Without doubt, the White House exacerbated the crisis two summers ago when it ordered immigration judges to quickly arraign the new arrivals, with or without counsel. Thousands of children have since paid a heavy price. But at this stage in the court fight, the next few months are an opportunity for new remedies to be presented.
Certainly the Appeals Court indicated it would like to see more.
“Why doesn’t the government work with plaintiffs’ counsel to get a test case that doesn’t fall in the cracks of all this jurisdictional morass so you can get an answer to the question?” said Judge Margaret McKeown, who chaired the nearly hourlong proceeding. “Why doesn’t the government work to get this test case up before some court?”
“I will say this: Plaintiffs’ counsel and myself and the rest of the counsel have not had such conversations,” answered Erez Reuveni, a senior litigator for the Justice Department.
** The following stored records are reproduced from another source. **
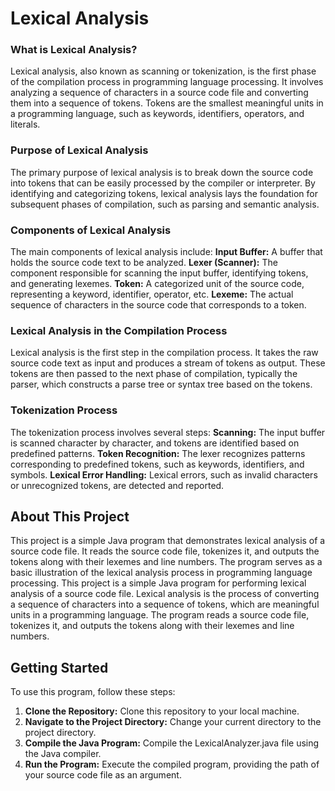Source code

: # Lexical Analysis
### What is Lexical Analysis?
Lexical analysis, also known as scanning or tokenization, is the first phase of the compilation process in programming language processing. It involves analyzing a sequence of characters in a source code file and converting them into a sequence of tokens. Tokens are the smallest meaningful units in a programming language, such as keywords, identifiers, operators, and literals.

### Purpose of Lexical Analysis
The primary purpose of lexical analysis is to break down the source code into tokens that can be easily processed by the compiler or interpreter. By identifying and categorizing tokens, lexical analysis lays the foundation for subsequent phases of compilation, such as parsing and semantic analysis.

### Components of Lexical Analysis
The main components of lexical analysis include:
**Input Buffer:** A buffer that holds the source code text to be analyzed.
**Lexer (Scanner):** The component responsible for scanning the input buffer, identifying tokens, and generating lexemes.
**Token:** A categorized unit of the source code, representing a keyword, identifier, operator, etc.
**Lexeme:** The actual sequence of characters in the source code that corresponds to a token.

### Lexical Analysis in the Compilation Process
Lexical analysis is the first step in the compilation process. It takes the raw source code text as input and produces a stream of tokens as output. These tokens are then passed to the next phase of compilation, typically the parser, which constructs a parse tree or syntax tree based on the tokens.

### Tokenization Process
The tokenization process involves several steps:
**Scanning:** The input buffer is scanned character by character, and tokens are identified based on predefined patterns.
**Token Recognition:** The lexer recognizes patterns corresponding to predefined tokens, such as keywords, identifiers, and symbols.
**Lexical Error Handling:** Lexical errors, such as invalid characters or unrecognized tokens, are detected and reported.

## About This Project
This project is a simple Java program that demonstrates lexical analysis of a source code file. It reads the source code file, tokenizes it, and outputs the tokens along with their lexemes and line numbers. The program serves as a basic illustration of the lexical analysis process in programming language processing.
This project is a simple Java program for performing lexical analysis of a source code file. Lexical analysis is the process of converting a sequence of characters into a sequence of tokens, which are meaningful units in a programming language. The program reads a source code file, tokenizes it, and outputs the tokens along with their lexemes and line numbers.

## Getting Started
To use this program, follow these steps:
1. **Clone the Repository:** Clone this repository to your local machine.
2. **Navigate to the Project Directory:** Change your current directory to the project directory.
3. **Compile the Java Program:** Compile the LexicalAnalyzer.java file using the Java compiler.
4. **Run the Program:** Execute the compiled program, providing the path of your source code file as an argument.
“But you could?” McKeown quickly followed.
Judge Milan Smith repeatedly hit on the same theme in a series of exchanges that were often disparaging of Congress and not without humor, since his brother, Gordon, served in the Senate for two terms as a Republican from Oregon.
“What troubles me about the government’s position on this is the practicality,” he told Reuveni. “The reality is this is a very complicated area of the law. We see many lawyers who appear before us who have no idea what they are doing, let alone the children who are tiny, or teenagers — or whatever.”
“It’s a real practical problem. Are you saying the district court has no jurisdiction because of the statute … we may recognize that there are some individual problems, but you can’t get around the statute?” Smith asked. “If that’s the position of the government, then realistically, you’re saying that while there may be individuals who are lucky enough to have pro bono counsel and the like, that in effect, they [the children] are out of luck because they cannot defend themselves.”
Turning to Ahilan Arulanantham, the American Civil Liberties attorney representing the child migrants in the lawsuit, Smith said he had to ask “with regret” what the next step would be for the plaintiffs if the court sided with the government and statute.
“I empathize with the issue,” he said. “I wish I …” he continued, before catching himself. “I don’t want to be a member of Congress, no way. But if I were, I would change the law.”
Along the same lines, Smith cited the landmark 1963 Supreme Court decision in which a low-income, lawyerless Florida prisoner, Clarence Hall Gideon, successfully petitioned for the right to counsel in criminal trials.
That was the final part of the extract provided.